## DATA SHOWN

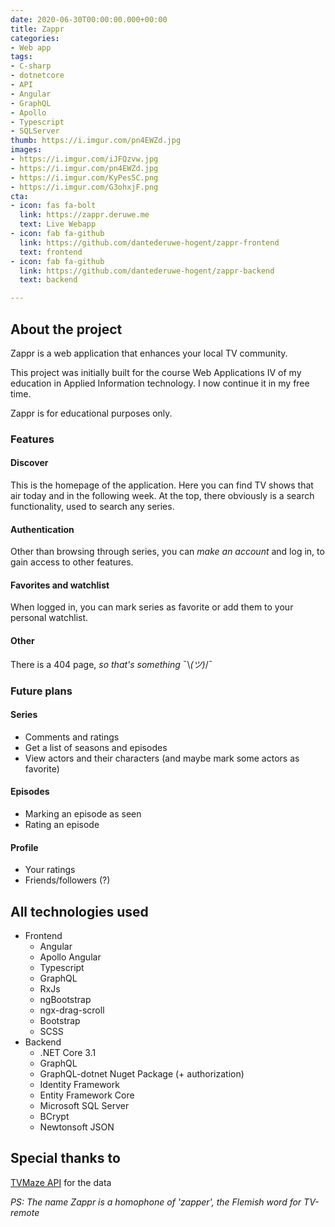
 ```yaml
---
date: 2020-06-30T00:00:00.000+00:00
title: Zappr
categories:
- Web app
tags:
- C-sharp
- dotnetcore
- API
- Angular
- GraphQL
- Apollo
- Typescript
- SQLServer
thumb: https://i.imgur.com/pn4EWZd.jpg
images:
- https://i.imgur.com/iJFQzvw.jpg
- https://i.imgur.com/pn4EWZd.jpg
- https://i.imgur.com/KyPes5C.png
- https://i.imgur.com/G3ohxjF.png
cta:
- icon: fas fa-bolt
  link: https://zappr.deruwe.me
  text: Live Webapp
- icon: fab fa-github
  link: https://github.com/dantederuwe-hogent/zappr-frontend
  text: frontend
- icon: fab fa-github
  link: https://github.com/dantederuwe-hogent/zappr-backend
  text: backend

---
```

## About the project

Zappr is a web application that enhances your local TV community.

This project was initially built for the course Web Applications IV of my education in Applied Information technology. I now continue it in my free time.  
  
Zappr is for educational purposes only.

### Features

#### Discover

This is the homepage of the application. Here you can find TV shows that air today and in the following week. At the top, there obviously is a search functionality, used to search any series.

#### Authentication

Other than browsing through series, you can _make an account_ and log in, to gain access to other features.

#### Favorites and watchlist

When logged in, you can mark series as favorite or add them to your personal watchlist.

#### Other

There is a 404 page, _so that's something_ ¯\\_(ツ)_/¯

### Future plans

#### Series

* Comments and ratings
* Get a list of seasons and episodes
* View actors and their characters (and maybe mark some actors as favorite)

#### Episodes

* Marking an episode as seen
* Rating an episode

#### Profile

* Your ratings
* Friends/followers (?)

## All technologies used

* Frontend
  * Angular
  * Apollo Angular
  * Typescript
  * GraphQL
  * RxJs
  * ngBootstrap
  * ngx-drag-scroll
  * Bootstrap
  * SCSS
* Backend
  * .NET Core 3.1
  * GraphQL
  * GraphQL-dotnet Nuget Package (+ authorization)
  * Identity Framework
  * Entity Framework Core
  * Microsoft SQL Server
  * BCrypt
  * Newtonsoft JSON

## Special thanks to

[TVMaze API](https://www.tvmaze.com/api) for the data

_PS: The name Zappr is a homophone of 'zapper', the Flemish word for TV-remote_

## INSTRUCTIONS FOR THE TASK
In the data above, copy every line where the string "imgur" appears.

## PROBLEM SOLUTION
thumb: https://i.imgur.com/pn4EWZd.jpg
- https://i.imgur.com/iJFQzvw.jpg
- https://i.imgur.com/pn4EWZd.jpg
- https://i.imgur.com/KyPes5C.png
- https://i.imgur.com/G3ohxjF.png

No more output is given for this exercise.